The studies between Milan and Lodi do not resolve family hardships, so much so that he is forced to engage in other jobs, especially as a teacher, to earn a living.
Parallel is the literary career: he began to publish under pseudonym some poems of heterogeneous subject and to sixteenth-century poetry. He was admitted to the Accademia dei Trasformati in Milan, an institution patronized by the noble Imbonati family which brought together aristocrats and ecclesiastics and which sought to link the poetic models of tradition with contemporary problems. Its members include Pietro Verri, Giuseppe Baretti and Cesare Beccaria.
In these same years Parini is a tutor to the Serbelloni dukes. Here Parini has the opportunity both to come into contact with the culture of the French Enlightenment, from Voltaire to Rousseau and Montesquieu, and to observe at close hand the customs and traditions of the nobility, which then constitute a large part of the material of his most famous poem, Il Giorno . If the first poetic experiences of Parini are of a very formal taste of poetry, maturity production is characterized by the proximity to the ideas and principles of the Lombard Enlightenment from which it recovers the idea of the pedagogical function of literature and art. The project of Parini is then that of a civil poetry, which actively engages in stressing or denouncing defects and corruptions of society, with an eye to the behavior of the ruling class that has the greatest responsibility for the life of all citizenship.
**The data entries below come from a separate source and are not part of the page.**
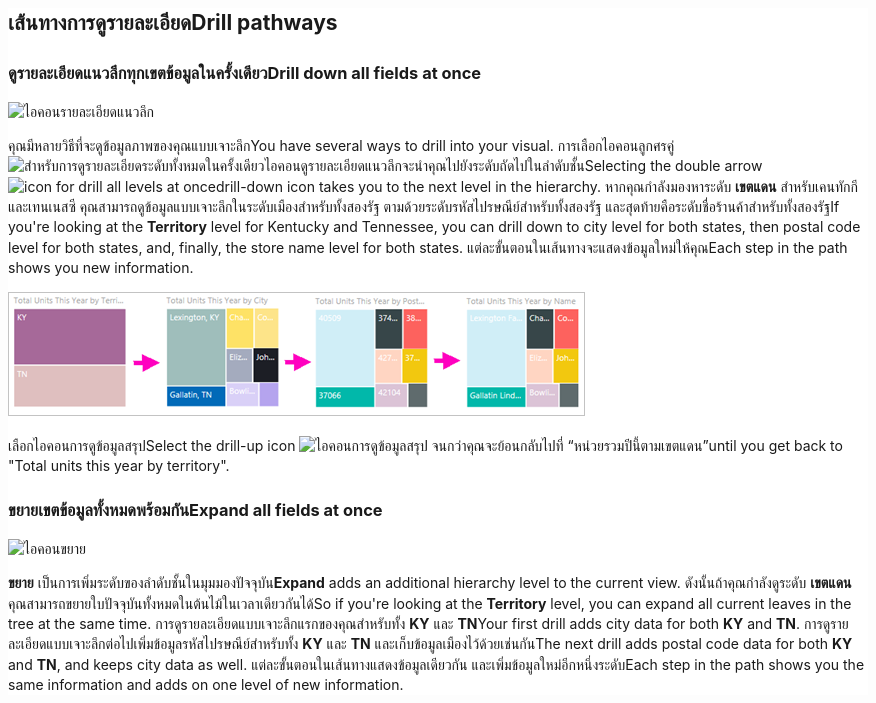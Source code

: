 


## <a name="drill-pathways"></a><span data-ttu-id="5ba64-135">เส้นทางการดูรายละเอียด</span><span class="sxs-lookup"><span data-stu-id="5ba64-135">Drill pathways</span></span>

### <a name="drill-down-all-fields-at-once"></a><span data-ttu-id="5ba64-136">ดูรายละเอียดแนวลึกทุกเขตข้อมูลในครั้งเดียว</span><span class="sxs-lookup"><span data-stu-id="5ba64-136">Drill down all fields at once</span></span>
![ไอคอนรายละเอียดแนวลึก](./media/end-user-drill/power-bi-drill-icon3.png)

<span data-ttu-id="5ba64-138">คุณมีหลายวิธีที่จะดูข้อมูลภาพของคุณแบบเจาะลึก</span><span class="sxs-lookup"><span data-stu-id="5ba64-138">You have several ways to drill into your visual.</span></span> <span data-ttu-id="5ba64-139">การเลือกไอคอนลูกศรคู่ ![สำหรับการดูรายละเอียดระดับทั้งหมดในครั้งเดียว](./media/end-user-drill/power-bi-drill-icon3.png)ไอคอนดูรายละเอียดแนวลึกจะนำคุณไปยังระดับถัดไปในลำดับชั้น</span><span class="sxs-lookup"><span data-stu-id="5ba64-139">Selecting the double arrow ![icon for drill all levels at once](./media/end-user-drill/power-bi-drill-icon3.png)drill-down icon takes you to the next level in the hierarchy.</span></span> <span data-ttu-id="5ba64-140">หากคุณกำลังมองหาระดับ **เขตแดน** สำหรับเคนทักกีและเทนเนสซี คุณสามารถดูข้อมูลแบบเจาะลึกในระดับเมืองสำหรับทั้งสองรัฐ ตามด้วยระดับรหัสไปรษณีย์สำหรับทั้งสองรัฐ และสุดท้ายคือระดับชื่อร้านค้าสำหรับทั้งสองรัฐ</span><span class="sxs-lookup"><span data-stu-id="5ba64-140">If you're looking at the **Territory** level for Kentucky and Tennessee, you can drill down to city level for both states, then postal code level for both states, and, finally, the store name level for both states.</span></span> <span data-ttu-id="5ba64-141">แต่ละขั้นตอนในเส้นทางจะแสดงข้อมูลใหม่ให้คุณ</span><span class="sxs-lookup"><span data-stu-id="5ba64-141">Each step in the path shows you new information.</span></span>

![ไดอะแกรมแสดงรายละเอียดของเส้นทาง](./media/end-user-drill/power-bi-drill-path.png)

<span data-ttu-id="5ba64-143">เลือกไอคอนการดูข้อมูลสรุป</span><span class="sxs-lookup"><span data-stu-id="5ba64-143">Select the drill-up icon</span></span> ![ไอคอนการดูข้อมูลสรุป](./media/end-user-drill/power-bi-drill-icon5.png) <span data-ttu-id="5ba64-145">จนกว่าคุณจะย้อนกลับไปที่ “หน่วยรวมปีนี้ตามเขตแดน”</span><span class="sxs-lookup"><span data-stu-id="5ba64-145">until you get back to "Total units this year by territory".</span></span>

### <a name="expand-all-fields-at-once"></a><span data-ttu-id="5ba64-146">ขยายเขตข้อมูลทั้งหมดพร้อมกัน</span><span class="sxs-lookup"><span data-stu-id="5ba64-146">Expand all fields at once</span></span>
![ไอคอนขยาย](./media/end-user-drill/power-bi-drill-icon6.png)

<span data-ttu-id="5ba64-148">**ขยาย** เป็นการเพิ่มระดับของลำดับชั้นในมุมมองปัจจุบัน</span><span class="sxs-lookup"><span data-stu-id="5ba64-148">**Expand** adds an additional hierarchy level to the current view.</span></span> <span data-ttu-id="5ba64-149">ดังนั้นถ้าคุณกำลังดูระดับ **เขตแดน** คุณสามารถขยายใบปัจจุบันทั้งหมดในต้นไม้ในเวลาเดียวกันได้</span><span class="sxs-lookup"><span data-stu-id="5ba64-149">So if you're looking at the **Territory** level, you can expand all current leaves in the tree at the same time.</span></span>  <span data-ttu-id="5ba64-150">การดูรายละเอียดแบบเจาะลึกแรกของคุณสำหรับทั้ง **KY** และ **TN**</span><span class="sxs-lookup"><span data-stu-id="5ba64-150">Your first drill adds city data for both **KY** and **TN**.</span></span> <span data-ttu-id="5ba64-151">การดูรายละเอียดแบบเจาะลึกต่อไปเพิ่มข้อมูลรหัสไปรษณีย์สำหรับทั้ง **KY** และ **TN** และเก็บข้อมูลเมืองไว้ด้วยเช่นกัน</span><span class="sxs-lookup"><span data-stu-id="5ba64-151">The next drill adds postal code data for both **KY** and **TN**, and keeps city data as well.</span></span> <span data-ttu-id="5ba64-152">แต่ละขั้นตอนในเส้นทางแสดงข้อมูลเดียวกัน และเพิ่มข้อมูลใหม่อีกหนึ่งระดับ</span><span class="sxs-lookup"><span data-stu-id="5ba64-152">Each step in the path shows you the same information and adds on one level of new information.</span></span>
From a stylistic point of view, Parini adheres to the principles of Neoclassicism by intending the form of his texts as the main tool for proposing an ideal of order and measure, in line with the moral content of balance and dignity of his poetry. In this sense, Parini will remain for most of the nineteenth-century authors – from Alessandro Manzoni to Ugo Foscolo, who dedicates to him a famous chapter of Jacopo Ortis’s Last Letters – an ethical and strategic model of reference.
In the historical center of Bosisio Parini is the place where Giuseppe Parini was born. Recently the house has been used as a museum in which through a system of fading projectors and a sound commentary you can enjoy the peasant life of the ‘700, all through the eyes of the child Parini. The museum house, together with Palazzo Cesati, the Church of Sant’Anna Vecchia and Piazza Parini are part of the Pariniano Itinerary, a route of about 2 km that winds through the historic center of the municipality.